The Evolution Of Odd-Form (Article Overview)

Written By:
Gregory Holcomb and Tawnya Henderson

Published in Circuits Assembly Magazine January 2000.

The old adage, “time is money,” has never had more relevance than in today’s technologically advancing society. In the electronics industry especially, product-to-market cycles for computers, disk drives and portable computer products have shrunk from a few years to less than 12 months. The emergence of faster, better, and less expensive products is evolving at a rapid pace. Original equipment manufacturers (OEMs) and contract electronics manufacturers (CEMs) who wish to stay competitive in this global market must increase throughput, quality and production efficiency by automating when possible with the flexibility for quick change.
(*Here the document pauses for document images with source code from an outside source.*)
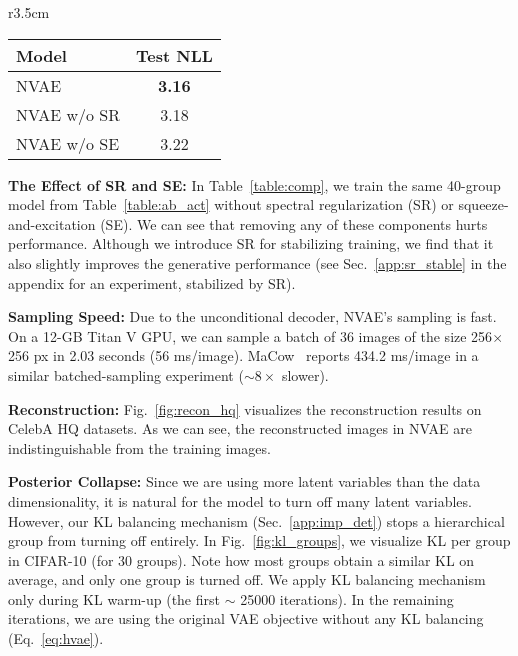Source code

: \documentclass{article}
\begin{document}
\begin{wraptable}{r}{3.5cm}
\vspace{-5mm}
\centering
{\footnotesize
\setlength{\tabcolsep}{2pt}
\caption{\small SR \& SE}\label{table:comp}
    \begin{tabular}{lc}
    \toprule
    Model    & Test NLL  \\
    \midrule
    NVAE          & \bf 3.16  \\
    NVAE w/o SR     & 3.18 \\
    NVAE w/o SE     & 3.22  \\
    \bottomrule
    \end{tabular}
}
\vspace{-8mm}
\end{wraptable}\textbf{The Effect of SR and SE:} In Table~\ref{table:comp}, we train the same 40-group model from Table~\ref{table:ab_act} without spectral regularization (SR) or squeeze-and-excitation (SE). We can see that removing any of these components hurts performance. Although we introduce SR for stabilizing training, we find that it also slightly improves the generative performance (see Sec.~\ref{app:sr_stable} in the appendix for an experiment, stabilized by SR).


\textbf{Sampling Speed:} Due to the unconditional decoder, NVAE's sampling is fast. On a 12-GB Titan V GPU, we can sample a batch of 36 images of the size 256$\times$256 px in 2.03 seconds (56 ms/image). MaCow~\cite{ma19MaCow} reports 434.2 ms/image in a similar batched-sampling experiment ($\sim\!8\times$ slower). 

\textbf{Reconstruction:}
Fig.~\ref{fig:recon_hq} visualizes the reconstruction results on CelebA HQ datasets. As we can see, the reconstructed images in NVAE are indistinguishable from the training images. 

\textbf{Posterior Collapse:}
Since we are using more latent variables than the data dimensionality, it is natural for the model to turn off many latent variables. However, our KL balancing mechanism (Sec.~\ref{app:imp_det}) stops a hierarchical group from turning off entirely. In Fig.~\ref{fig:kl_groups}, we visualize KL per group in CIFAR-10 (for 30 groups). Note how most groups obtain a similar KL on average, and only one group is turned off. We apply KL balancing mechanism only during KL warm-up (the first $\sim$ 25000 iterations). In the remaining iterations, we are using the original VAE objective without any KL balancing (Eq.~\ref{eq:hvae}).
\end{document}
Manual processes on the line must be scrutinized, with a goal of determining how to automate or optimize them.

The Reality and Perpetuation of Odd-Form
Odd-form assembly is among the inefficient manual processes still found on production lines globally. It is the placement of components that may have an unusual shape; require special handling; have a low part count on the board; or have other issues that do not allow them to be easily automated by dedicated pick-and-place systems. Typically, these odd-form components have been assembled. Due to a diverse nature and the previous lack of justifiable, robust solutions, odd-form assembly has often been considered the last holdout for automation. However, the automation of odd-form is becoming a growing reality for industry leaders who realize it is an unnecessary roadblock to complete line optimization.

Odd-form assembly does not have to be a manual process. For those who have already begun to automate these remaining manual processes on their production lines, the results have more than justified the investment. Some industry leaders cite significant annual savings in rework alone, with 75 percent fewer defects across a single line. With these kind of results and the availability of both fully and semiautomatic assembly systems, automating existing manual odd-form processes on the production line makes good business sense.